### Brief
Report every line of the entries that contains the word "been".

### Provided records
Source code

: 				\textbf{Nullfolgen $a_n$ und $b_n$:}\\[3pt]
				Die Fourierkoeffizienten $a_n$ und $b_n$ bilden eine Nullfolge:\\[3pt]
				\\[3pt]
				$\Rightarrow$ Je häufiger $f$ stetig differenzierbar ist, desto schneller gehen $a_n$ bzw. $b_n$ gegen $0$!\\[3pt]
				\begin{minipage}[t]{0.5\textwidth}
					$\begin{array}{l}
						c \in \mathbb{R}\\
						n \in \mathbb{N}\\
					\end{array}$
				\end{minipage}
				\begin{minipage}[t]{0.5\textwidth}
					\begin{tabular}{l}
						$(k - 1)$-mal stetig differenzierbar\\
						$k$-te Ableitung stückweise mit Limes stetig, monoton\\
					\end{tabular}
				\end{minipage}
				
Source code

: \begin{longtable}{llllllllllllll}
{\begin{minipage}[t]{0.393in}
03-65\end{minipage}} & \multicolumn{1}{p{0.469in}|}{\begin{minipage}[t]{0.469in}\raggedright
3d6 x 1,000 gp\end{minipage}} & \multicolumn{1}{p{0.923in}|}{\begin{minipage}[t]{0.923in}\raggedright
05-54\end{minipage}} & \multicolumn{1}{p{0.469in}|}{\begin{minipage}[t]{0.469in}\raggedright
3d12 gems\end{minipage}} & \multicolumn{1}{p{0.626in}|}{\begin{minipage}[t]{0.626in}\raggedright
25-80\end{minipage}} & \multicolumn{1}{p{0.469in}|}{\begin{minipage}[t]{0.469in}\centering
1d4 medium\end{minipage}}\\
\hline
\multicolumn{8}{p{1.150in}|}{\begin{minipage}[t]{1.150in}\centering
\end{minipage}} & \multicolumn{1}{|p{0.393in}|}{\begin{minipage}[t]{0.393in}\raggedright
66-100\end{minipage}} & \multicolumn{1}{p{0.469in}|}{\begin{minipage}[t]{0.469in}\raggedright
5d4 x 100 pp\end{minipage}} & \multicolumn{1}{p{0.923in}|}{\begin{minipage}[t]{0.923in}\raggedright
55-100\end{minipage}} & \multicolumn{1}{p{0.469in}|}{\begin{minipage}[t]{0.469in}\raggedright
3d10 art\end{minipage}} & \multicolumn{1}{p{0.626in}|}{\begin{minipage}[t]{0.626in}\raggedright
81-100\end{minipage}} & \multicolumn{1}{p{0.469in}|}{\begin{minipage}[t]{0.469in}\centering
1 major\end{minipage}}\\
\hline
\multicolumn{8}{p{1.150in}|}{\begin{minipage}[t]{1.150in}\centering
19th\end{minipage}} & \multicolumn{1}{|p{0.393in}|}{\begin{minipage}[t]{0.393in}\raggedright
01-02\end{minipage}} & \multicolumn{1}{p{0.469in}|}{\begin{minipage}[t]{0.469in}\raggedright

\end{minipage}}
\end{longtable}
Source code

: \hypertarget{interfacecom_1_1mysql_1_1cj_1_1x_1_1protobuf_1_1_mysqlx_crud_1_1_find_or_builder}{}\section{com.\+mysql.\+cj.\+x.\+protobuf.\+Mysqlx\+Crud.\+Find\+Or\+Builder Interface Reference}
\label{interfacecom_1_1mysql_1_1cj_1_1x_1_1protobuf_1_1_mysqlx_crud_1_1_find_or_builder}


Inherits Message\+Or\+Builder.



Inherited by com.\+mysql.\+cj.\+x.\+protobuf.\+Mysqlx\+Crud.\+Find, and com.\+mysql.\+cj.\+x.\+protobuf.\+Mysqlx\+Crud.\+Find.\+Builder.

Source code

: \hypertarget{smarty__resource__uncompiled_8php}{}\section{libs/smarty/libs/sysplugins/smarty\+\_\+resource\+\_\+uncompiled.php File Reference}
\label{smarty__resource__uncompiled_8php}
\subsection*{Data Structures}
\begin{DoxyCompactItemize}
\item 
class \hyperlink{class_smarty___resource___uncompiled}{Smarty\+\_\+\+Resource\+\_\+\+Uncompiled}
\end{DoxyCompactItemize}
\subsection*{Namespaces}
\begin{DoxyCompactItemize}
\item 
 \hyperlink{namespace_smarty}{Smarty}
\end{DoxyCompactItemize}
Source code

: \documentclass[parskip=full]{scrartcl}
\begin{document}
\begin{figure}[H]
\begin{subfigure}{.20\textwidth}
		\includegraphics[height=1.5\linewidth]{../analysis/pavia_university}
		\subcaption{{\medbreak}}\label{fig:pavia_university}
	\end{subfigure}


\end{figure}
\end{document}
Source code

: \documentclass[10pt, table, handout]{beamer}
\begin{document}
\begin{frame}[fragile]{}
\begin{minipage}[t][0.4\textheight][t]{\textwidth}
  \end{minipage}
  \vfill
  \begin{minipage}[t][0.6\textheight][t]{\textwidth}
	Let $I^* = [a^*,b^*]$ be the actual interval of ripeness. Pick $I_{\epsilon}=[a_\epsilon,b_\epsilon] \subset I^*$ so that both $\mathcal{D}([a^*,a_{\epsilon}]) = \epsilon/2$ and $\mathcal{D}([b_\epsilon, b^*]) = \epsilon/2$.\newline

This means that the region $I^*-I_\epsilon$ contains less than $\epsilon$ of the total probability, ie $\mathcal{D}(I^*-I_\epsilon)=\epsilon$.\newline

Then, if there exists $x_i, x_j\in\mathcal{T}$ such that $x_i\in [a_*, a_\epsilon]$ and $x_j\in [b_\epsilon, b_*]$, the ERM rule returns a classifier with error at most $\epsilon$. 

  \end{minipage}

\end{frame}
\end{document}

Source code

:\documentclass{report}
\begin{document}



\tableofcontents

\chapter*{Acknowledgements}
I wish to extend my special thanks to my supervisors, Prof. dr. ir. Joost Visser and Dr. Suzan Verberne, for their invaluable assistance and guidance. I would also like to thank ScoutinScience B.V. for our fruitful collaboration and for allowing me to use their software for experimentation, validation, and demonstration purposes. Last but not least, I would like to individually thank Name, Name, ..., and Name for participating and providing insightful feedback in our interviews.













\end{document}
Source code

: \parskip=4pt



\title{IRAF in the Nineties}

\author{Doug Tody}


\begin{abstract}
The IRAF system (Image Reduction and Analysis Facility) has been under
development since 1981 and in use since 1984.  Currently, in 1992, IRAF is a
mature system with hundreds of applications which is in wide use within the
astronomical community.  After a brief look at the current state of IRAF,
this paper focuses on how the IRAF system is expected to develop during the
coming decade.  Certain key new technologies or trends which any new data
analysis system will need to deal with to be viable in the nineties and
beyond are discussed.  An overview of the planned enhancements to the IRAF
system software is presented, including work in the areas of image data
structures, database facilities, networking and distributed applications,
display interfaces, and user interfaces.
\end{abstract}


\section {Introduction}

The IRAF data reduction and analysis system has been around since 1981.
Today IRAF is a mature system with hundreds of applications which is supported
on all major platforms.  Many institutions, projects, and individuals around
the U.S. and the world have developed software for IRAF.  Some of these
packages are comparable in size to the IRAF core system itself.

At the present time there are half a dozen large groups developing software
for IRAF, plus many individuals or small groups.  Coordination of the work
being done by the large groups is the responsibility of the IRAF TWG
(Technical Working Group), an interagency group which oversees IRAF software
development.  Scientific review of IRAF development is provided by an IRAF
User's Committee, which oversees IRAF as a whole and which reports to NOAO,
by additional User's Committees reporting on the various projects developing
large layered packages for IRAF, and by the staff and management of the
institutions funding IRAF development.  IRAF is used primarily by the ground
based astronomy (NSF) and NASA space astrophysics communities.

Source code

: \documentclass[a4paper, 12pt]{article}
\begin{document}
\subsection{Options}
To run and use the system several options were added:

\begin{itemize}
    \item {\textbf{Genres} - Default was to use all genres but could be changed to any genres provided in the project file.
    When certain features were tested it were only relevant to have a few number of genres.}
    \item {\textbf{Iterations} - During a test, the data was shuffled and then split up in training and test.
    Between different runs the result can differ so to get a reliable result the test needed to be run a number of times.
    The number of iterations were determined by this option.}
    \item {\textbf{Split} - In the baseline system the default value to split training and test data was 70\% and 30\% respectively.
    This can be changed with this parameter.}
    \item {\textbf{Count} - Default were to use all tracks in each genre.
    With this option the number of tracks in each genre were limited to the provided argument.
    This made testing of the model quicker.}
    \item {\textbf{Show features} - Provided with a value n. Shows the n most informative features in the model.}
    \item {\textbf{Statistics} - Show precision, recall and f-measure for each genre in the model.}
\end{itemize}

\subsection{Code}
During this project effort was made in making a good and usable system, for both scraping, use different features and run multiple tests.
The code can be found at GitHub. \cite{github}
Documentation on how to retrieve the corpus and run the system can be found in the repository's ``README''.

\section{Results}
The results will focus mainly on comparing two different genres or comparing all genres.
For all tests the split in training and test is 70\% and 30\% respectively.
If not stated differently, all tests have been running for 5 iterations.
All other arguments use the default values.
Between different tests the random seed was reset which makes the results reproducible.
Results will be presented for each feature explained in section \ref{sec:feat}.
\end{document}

### Answer box
The IRAF system (Image Reduction and Analysis Facility) has been under
The IRAF data reduction and analysis system has been around since 1981.
If not stated differently, all tests have been running for 5 iterations.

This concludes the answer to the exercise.